Jeu de paume, gravure du XVIIIème siècle

Nicolas « Mignard d’Avignon », tombé amoureux d’une Avignonnaise, l’a épousée et s’est installé dans la ville en 1637.  Il a hérité de son beau-père Pierre Avril un jeu de paume doté d’une salle de billard, rue de la Bouquerie. Un contrat de location de la salle à un maître paumier en 1653 contient des clauses précises concernant l’activité théâtrale, dont le matériel nécessaire, tréteaux, bancs, loges, était entreposé dans une remise. Les frais  de l’occupation de la salle incombaient au paumier. Le peintre a installé son atelier à l’étage d’un bâtiment annexe.

On sait avec certitude que Molière et sa troupe se sont arrêtés à Avignon en 1655 et en 1657, et c’est dans le jeu de paume de Nicolas Mignard qu’ils se produisent.
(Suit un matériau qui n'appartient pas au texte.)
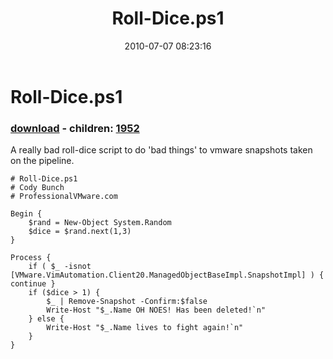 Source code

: ﻿---
pid:            1948
poster:         Cody Bunch
title:          Roll-Dice.ps1
date:           2010-07-07 08:23:16
format:         posh
parent:         0
parent:         0
children:       1952
---

# Roll-Dice.ps1

### [download](1948.ps1) - children: [1952](1952.md)

A really bad roll-dice script to do 'bad things' to vmware snapshots taken on the pipeline.

```posh
# Roll-Dice.ps1
# Cody Bunch
# ProfessionalVMware.com

Begin {
	$rand = New-Object System.Random
	$dice = $rand.next(1,3)
}

Process {
	if ( $_ -isnot [VMware.VimAutomation.Client20.ManagedObjectBaseImpl.SnapshotImpl] ) { continue }
	if ($dice > 1) { 
		$_ | Remove-Snapshot -Confirm:$false
		Write-Host "$_.Name OH NOES! Has been deleted!`n" 
	} else {
		Write-Host "$_.Name lives to fight again!`n"
	}
}
```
Maison Mignard rue de la Bouquerie

Premier acteur de la troupe, Molière joue les amoureux de comédie et  s’essaie aux valets fourbes à l’italienne tel Mascarille (qu’il reprendra dans Les Précieuses Ridicules en 1659), mais aussi les héros de tragédie à la mode, celles de Corneille, Rotrou, Tristan L'Hermitte.Il  n’écrit encore que des « farces », simples comédies en un acte. En 1655 la troupe, sous la protection du prince de Conti, crée à Lyon L’Étourdi, la première comédie en cinq actes et en vers de Molière, qu’ils jouent à Avignon. En 1657, les Avignonnais ont la primeur de la seconde pièce, Le Dépit amoureux, encore très conventionnelle, qui connaîtra néanmoins le succès à Paris.

L'Estourdy

Cependant Molière et sa compagnie ont certainement fait d’autres séjours à Avignon, puisque dès 1654, Nicolas Mignard signe comme témoin un acte notarié concernant un membre de la famille Béjart, preuve de la familiarité qui existait déjà entre lui et l’entourage du comédien. Madeleine Béjart est alors la « star » de la troupe, mais c’est de Molière que Nicolas Mignard fait deux portraits en César dans La Mort de Pompée de Corneille.
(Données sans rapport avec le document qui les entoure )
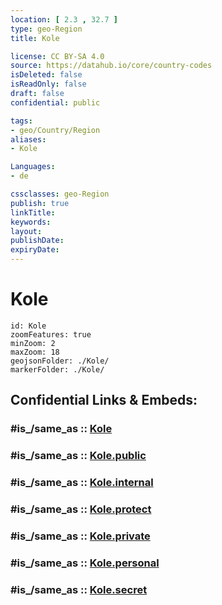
 ```yaml
---
location: [ 2.3 , 32.7 ] 
type: geo-Region
title: Kole

license: CC BY-SA 4.0
source: https://datahub.io/core/country-codes
isDeleted: false
isReadOnly: false
draft: false
confidential: public

tags:
- geo/Country/Region
aliases:
- Kole

Languages:
- de

cssclasses: geo-Region
publish: true
linkTitle: 
keywords: 
layout: 
publishDate: 
expiryDate: 
---
```


# Kole

```leaflet
id: Kole
zoomFeatures: true 
minZoom: 2 
maxZoom: 18
geojsonFolder: ./Kole/
markerFolder: ./Kole/
```


## Confidential Links & Embeds: 

### #is_/same_as :: [Kole](/_Standards/Earth/Continent/Africa/Africa~Central/Uganda/regions~Uganda/Uganda~North/Kole.md) 

### #is_/same_as :: [Kole.public](/_public/Earth/Continent/Africa/Africa~Central/Uganda/regions~Uganda/Uganda~North/Kole.public.md) 

### #is_/same_as :: [Kole.internal](/_internal/Earth/Continent/Africa/Africa~Central/Uganda/regions~Uganda/Uganda~North/Kole.internal.md) 

### #is_/same_as :: [Kole.protect](/_protect/Earth/Continent/Africa/Africa~Central/Uganda/regions~Uganda/Uganda~North/Kole.protect.md) 

### #is_/same_as :: [Kole.private](/_private/Earth/Continent/Africa/Africa~Central/Uganda/regions~Uganda/Uganda~North/Kole.private.md) 

### #is_/same_as :: [Kole.personal](/_personal/Earth/Continent/Africa/Africa~Central/Uganda/regions~Uganda/Uganda~North/Kole.personal.md) 

### #is_/same_as :: [Kole.secret](/_secret/Earth/Continent/Africa/Africa~Central/Uganda/regions~Uganda/Uganda~North/Kole.secret.md)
«Il porte une tunique bleu outremer ornée d'une magnifique plaque d'or où est ciselé un masque de lion. La chlamyde rouge est agrafée sur l'épaule par un bijou. La tête est ceinte d'une couronne de laurier posée sur l'abondante perruque curieusement agrémentée, sur le devant, d'un nœud de ruban rouge. A la main droite, César tient un bâton de commandement richement orné. La fermeté et la douceur du jeune visage, l'intensité du regard, très direct, enchantent et fascinent…/… Ce portrait de Molière fut acheté par les Comédiens français  le 19 février 1868,  à la vente du  Cabinet de  M. Vital  pour   6 500 francs. La somme parut énorme, et l'administrateur Edouard Thierry tint à collaborer en personne à l'entrée dans les collections de « ce précieux portrait ». (Sylvie Chevalley)
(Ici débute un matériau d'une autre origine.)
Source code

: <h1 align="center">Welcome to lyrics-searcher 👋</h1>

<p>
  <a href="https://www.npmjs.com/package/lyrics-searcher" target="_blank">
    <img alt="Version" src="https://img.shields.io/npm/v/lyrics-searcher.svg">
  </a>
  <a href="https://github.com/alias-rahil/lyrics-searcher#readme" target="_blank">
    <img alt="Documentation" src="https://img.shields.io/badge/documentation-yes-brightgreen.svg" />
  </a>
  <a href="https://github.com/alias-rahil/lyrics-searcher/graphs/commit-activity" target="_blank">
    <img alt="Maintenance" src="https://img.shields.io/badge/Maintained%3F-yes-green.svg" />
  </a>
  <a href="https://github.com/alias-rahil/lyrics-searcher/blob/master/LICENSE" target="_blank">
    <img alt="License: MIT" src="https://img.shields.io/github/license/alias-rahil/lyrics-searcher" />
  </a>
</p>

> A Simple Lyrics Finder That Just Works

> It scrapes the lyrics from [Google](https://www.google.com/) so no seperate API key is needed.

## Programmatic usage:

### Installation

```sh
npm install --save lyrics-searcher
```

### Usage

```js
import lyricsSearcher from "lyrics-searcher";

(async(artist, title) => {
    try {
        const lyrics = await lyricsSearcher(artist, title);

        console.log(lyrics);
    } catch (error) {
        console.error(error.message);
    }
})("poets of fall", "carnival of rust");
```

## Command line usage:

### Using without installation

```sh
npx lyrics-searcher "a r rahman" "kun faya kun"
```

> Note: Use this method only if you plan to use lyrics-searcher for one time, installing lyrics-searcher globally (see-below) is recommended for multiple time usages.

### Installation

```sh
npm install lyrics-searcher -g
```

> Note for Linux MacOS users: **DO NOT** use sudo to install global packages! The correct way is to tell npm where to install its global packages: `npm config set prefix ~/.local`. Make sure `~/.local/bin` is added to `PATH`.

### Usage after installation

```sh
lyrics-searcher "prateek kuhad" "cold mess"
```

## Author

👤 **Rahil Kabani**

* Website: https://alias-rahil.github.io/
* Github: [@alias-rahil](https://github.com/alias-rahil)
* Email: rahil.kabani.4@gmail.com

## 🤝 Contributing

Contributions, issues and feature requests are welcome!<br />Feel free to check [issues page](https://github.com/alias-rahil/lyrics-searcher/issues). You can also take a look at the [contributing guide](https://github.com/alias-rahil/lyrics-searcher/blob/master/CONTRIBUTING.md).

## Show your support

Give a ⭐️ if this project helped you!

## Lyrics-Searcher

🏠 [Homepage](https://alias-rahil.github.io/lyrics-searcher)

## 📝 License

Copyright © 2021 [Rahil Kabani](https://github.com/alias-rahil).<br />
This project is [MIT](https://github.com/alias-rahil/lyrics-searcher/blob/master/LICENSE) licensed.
Nicolas Mignard - Molière en césar dans La mort de Pompée

Comédie française

D’après Georges Forestier, il   « paraît évident qu’il  passait (à Avignon) quasiment chaque année. Quand on voit le temps qu’il faut à un grand peintre comme Nicolas Mignard pour faire un portrait, on peut se dire que le célèbre double tableau qu’il fit de lui en César est le résultat de plusieurs longs séjours dans son atelier. »

Nicolas Mignard - Molière

Château de Versailles

 

A la même époque, Pierre Mignard «  le Romain », est de retour après vingt années passées à Rome. Sa renommée a entraîné son rappel en France par Louis XIV. En chemin, il fait halte pour plusieurs semaines chez son frère Nicolas. Il fera même l’acquisition d’une terre à Realpanier. Il fait donc la connaissance de Molière, début d’une longue amitié entre les trois artistes. La fille du peintre est choisie en 1672 pour être la marraine de Pierre Poquelin, le dernier enfant de Molière, qui ne vivra que quelques jours. A la mort de Molière, Pierre Mignard fera partie du conseil de tutelle de sa fille mineure, Esprit-Madeleine Poquelin, et restera fidèle à son amitié pour Armande Béjart. De son côté, Molière en hommage au peintre architecte, compose en 1669 la Gloire du Val de Grâce, éloge en vers du décor de la coupole du Val-de-Grâce, chef-d’œuvre de Pierre Mignard.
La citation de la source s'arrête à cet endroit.